Source records
┄┄┄┄┄┄

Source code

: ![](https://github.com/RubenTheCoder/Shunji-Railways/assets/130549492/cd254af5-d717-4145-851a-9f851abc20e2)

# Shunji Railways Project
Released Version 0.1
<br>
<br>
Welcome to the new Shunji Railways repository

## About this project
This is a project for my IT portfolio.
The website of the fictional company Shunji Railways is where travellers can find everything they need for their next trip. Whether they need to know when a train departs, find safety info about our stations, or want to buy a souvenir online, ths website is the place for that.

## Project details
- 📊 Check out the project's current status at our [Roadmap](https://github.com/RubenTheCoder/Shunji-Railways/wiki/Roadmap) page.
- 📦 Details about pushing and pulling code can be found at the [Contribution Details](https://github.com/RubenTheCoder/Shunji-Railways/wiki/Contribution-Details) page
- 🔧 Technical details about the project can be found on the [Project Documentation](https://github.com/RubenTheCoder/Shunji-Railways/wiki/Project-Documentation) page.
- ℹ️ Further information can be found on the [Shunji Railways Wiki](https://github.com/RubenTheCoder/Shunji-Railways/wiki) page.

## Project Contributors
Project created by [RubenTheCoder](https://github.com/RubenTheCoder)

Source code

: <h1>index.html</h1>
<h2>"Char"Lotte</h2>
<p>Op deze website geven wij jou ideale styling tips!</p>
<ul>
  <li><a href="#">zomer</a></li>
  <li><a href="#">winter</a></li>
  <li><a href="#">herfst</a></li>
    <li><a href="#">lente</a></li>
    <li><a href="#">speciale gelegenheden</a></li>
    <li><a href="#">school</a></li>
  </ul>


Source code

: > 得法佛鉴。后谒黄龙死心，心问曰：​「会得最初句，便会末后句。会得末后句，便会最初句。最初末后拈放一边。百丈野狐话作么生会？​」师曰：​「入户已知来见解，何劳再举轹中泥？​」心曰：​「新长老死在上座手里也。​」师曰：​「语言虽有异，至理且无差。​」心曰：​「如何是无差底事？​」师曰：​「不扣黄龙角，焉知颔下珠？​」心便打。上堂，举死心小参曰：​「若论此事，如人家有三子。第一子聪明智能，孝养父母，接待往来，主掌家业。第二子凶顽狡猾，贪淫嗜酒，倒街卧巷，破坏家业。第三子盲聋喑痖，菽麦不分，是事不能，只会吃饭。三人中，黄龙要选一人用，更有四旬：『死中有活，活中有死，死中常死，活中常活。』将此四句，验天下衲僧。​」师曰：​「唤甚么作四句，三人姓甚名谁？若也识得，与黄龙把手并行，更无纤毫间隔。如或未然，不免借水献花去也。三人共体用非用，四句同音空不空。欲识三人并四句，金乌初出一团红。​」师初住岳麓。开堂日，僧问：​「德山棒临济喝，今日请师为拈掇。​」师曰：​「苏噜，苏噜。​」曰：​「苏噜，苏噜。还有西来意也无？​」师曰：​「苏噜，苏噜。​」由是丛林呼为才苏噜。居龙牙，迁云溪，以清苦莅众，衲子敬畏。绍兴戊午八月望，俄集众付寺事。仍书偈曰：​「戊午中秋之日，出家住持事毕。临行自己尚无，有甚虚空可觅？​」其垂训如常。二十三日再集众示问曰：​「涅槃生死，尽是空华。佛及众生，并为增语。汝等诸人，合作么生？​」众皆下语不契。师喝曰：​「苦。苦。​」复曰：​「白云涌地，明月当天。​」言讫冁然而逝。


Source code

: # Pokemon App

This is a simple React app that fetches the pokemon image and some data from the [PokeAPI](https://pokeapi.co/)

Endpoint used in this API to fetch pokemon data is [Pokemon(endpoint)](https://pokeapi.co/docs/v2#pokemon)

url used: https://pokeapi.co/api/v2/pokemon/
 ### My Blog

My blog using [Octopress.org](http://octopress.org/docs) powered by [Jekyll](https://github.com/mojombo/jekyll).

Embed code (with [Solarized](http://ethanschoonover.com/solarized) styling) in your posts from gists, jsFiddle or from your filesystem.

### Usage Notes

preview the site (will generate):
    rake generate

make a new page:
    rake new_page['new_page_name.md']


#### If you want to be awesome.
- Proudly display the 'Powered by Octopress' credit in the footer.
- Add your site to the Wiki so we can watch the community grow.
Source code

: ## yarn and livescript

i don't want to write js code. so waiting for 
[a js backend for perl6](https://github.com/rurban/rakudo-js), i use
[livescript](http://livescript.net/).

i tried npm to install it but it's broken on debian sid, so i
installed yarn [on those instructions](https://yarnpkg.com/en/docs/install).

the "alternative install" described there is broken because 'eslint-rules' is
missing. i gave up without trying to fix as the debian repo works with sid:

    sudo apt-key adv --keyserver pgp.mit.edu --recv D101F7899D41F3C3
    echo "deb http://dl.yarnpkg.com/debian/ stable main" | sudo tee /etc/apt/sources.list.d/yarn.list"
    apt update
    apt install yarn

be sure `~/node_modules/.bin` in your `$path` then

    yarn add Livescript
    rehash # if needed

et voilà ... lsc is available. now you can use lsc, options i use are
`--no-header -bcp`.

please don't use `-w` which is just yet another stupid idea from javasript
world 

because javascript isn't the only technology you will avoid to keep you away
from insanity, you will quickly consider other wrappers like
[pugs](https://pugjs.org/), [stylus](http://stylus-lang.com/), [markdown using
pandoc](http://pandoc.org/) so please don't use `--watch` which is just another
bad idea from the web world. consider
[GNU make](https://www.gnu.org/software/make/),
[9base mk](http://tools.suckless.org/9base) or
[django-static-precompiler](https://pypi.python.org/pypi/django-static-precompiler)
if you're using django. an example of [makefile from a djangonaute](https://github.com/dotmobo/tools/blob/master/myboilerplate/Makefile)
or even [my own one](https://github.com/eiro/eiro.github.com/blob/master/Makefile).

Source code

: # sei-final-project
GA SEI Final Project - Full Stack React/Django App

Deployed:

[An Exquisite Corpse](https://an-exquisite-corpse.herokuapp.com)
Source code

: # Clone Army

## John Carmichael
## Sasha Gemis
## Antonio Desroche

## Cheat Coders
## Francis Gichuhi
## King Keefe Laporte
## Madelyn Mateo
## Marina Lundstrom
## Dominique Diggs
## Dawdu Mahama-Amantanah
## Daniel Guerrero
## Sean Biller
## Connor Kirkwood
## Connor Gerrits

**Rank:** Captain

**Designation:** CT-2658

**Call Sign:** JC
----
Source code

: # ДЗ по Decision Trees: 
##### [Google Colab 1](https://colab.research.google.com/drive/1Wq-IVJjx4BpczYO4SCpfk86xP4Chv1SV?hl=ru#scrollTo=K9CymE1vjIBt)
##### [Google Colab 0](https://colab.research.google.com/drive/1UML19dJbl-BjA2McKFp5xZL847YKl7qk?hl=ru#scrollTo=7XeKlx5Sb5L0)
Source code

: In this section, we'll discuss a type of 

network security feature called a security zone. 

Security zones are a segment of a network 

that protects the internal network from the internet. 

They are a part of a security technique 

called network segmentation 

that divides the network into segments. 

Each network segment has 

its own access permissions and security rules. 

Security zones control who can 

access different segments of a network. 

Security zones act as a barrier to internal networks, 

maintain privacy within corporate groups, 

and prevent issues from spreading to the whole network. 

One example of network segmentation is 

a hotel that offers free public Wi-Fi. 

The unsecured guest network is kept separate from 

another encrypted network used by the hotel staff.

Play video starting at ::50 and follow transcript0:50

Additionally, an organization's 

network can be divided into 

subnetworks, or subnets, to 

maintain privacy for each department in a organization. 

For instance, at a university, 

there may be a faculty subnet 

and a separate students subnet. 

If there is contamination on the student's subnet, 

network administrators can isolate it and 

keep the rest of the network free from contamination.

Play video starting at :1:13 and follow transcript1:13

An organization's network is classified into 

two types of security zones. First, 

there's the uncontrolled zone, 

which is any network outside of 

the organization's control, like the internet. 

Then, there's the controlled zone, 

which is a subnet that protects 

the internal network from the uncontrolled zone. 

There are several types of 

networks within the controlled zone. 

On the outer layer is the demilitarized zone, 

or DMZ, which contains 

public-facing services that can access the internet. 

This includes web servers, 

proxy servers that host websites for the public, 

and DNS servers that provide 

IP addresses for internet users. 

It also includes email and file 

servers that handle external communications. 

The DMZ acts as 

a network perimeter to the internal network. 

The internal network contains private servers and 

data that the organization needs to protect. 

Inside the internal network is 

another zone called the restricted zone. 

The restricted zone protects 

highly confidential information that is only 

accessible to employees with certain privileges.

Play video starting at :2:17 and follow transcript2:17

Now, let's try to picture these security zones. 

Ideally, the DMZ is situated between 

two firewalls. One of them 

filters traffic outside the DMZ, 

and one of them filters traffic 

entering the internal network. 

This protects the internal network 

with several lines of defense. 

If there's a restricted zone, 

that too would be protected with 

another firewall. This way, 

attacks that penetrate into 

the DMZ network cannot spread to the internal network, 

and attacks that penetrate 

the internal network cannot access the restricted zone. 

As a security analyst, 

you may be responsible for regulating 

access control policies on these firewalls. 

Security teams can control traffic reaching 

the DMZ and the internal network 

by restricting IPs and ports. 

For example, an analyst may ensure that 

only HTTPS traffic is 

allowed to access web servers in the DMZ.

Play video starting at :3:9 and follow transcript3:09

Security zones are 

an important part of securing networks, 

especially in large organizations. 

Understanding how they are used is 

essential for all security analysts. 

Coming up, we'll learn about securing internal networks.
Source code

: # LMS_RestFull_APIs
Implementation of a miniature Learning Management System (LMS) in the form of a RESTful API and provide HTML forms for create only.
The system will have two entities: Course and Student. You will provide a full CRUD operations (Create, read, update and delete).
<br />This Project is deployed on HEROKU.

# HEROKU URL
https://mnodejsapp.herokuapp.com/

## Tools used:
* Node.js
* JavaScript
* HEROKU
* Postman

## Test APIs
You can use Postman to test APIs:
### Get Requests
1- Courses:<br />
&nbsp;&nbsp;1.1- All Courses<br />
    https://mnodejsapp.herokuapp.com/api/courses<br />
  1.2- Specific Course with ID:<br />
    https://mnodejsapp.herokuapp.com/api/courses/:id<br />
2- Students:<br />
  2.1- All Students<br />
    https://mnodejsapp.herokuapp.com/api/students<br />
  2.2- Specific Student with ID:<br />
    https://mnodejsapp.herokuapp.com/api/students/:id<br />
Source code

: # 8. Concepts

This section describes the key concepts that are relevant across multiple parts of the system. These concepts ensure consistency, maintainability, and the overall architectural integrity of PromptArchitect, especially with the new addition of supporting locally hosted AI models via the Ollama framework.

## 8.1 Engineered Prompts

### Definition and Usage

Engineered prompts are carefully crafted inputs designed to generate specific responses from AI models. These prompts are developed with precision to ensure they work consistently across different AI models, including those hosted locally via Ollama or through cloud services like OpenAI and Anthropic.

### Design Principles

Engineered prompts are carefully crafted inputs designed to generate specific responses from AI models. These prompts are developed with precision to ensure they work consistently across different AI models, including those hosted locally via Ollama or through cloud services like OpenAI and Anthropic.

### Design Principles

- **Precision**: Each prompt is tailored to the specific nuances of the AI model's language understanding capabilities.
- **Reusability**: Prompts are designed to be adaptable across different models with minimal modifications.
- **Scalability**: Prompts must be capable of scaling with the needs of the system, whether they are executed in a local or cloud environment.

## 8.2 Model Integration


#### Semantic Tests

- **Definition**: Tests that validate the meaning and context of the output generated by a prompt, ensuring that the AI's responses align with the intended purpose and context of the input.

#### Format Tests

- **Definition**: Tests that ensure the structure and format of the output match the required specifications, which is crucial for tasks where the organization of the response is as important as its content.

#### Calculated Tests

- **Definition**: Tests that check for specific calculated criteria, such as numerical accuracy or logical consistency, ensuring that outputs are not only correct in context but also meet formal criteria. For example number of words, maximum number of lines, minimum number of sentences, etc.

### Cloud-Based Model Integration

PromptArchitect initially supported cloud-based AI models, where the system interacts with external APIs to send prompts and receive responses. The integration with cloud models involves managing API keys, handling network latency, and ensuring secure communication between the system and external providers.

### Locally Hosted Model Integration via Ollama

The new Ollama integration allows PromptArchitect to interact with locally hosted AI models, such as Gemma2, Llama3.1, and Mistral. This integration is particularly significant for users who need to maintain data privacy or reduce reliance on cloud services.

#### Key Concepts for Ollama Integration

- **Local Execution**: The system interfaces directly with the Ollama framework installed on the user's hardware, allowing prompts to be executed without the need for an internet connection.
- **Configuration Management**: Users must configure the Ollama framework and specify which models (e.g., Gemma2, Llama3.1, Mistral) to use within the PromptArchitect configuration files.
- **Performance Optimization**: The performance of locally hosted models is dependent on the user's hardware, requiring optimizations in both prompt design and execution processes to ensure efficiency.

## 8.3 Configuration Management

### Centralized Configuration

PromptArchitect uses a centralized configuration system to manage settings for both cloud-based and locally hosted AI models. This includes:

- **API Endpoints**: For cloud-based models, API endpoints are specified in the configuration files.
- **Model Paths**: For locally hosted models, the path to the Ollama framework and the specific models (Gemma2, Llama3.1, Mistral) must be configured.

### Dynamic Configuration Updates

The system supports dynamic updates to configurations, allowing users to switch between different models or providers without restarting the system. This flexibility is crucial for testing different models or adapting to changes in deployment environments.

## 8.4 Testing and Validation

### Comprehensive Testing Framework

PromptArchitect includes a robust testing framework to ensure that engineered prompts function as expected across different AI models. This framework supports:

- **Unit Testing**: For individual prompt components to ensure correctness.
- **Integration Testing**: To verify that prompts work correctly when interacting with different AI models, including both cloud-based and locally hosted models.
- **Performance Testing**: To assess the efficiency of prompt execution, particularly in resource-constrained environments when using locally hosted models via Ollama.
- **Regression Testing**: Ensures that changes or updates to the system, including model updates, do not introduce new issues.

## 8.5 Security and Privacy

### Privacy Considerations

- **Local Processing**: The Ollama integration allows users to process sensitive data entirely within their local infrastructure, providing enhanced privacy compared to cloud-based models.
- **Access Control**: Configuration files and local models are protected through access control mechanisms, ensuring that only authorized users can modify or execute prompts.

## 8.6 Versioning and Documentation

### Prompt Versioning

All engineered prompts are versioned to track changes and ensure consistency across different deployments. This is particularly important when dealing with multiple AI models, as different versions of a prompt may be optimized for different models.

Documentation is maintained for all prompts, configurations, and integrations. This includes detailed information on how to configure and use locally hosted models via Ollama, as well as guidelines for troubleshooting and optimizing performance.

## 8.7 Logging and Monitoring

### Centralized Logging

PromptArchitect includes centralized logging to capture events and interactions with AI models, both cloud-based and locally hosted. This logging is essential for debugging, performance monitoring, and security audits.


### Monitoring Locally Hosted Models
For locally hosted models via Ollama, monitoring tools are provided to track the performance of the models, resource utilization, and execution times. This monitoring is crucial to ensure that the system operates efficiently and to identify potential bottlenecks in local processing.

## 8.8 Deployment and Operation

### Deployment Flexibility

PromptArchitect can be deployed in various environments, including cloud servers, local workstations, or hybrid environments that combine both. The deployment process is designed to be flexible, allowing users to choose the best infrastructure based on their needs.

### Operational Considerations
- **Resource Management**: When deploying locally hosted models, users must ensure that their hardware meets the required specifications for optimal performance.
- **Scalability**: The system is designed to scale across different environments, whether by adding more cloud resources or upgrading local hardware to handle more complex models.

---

┄┄┄┄┄┄

* _DESCRIPTION OF THE TASK_
In the entries above, restate word for word the lines between the one holding "My blog using" and the one holding "i tried npm", inclusive, and nothing besides.

* _TASK SOLUTION_
My blog using [Octopress.org](http://octopress.org/docs) powered by [Jekyll](https://github.com/mojombo/jekyll).

Embed code (with [Solarized](http://ethanschoonover.com/solarized) styling) in your posts from gists, jsFiddle or from your filesystem.

### Usage Notes

preview the site (will generate):
    rake generate

make a new page:
    rake new_page['new_page_name.md']


#### If you want to be awesome.
- Proudly display the 'Powered by Octopress' credit in the footer.
- Add your site to the Wiki so we can watch the community grow.
Source code

: ## yarn and livescript

i don't want to write js code. so waiting for 
[a js backend for perl6](https://github.com/rurban/rakudo-js), i use
[livescript](http://livescript.net/).

i tried npm to install it but it's broken on debian sid, so i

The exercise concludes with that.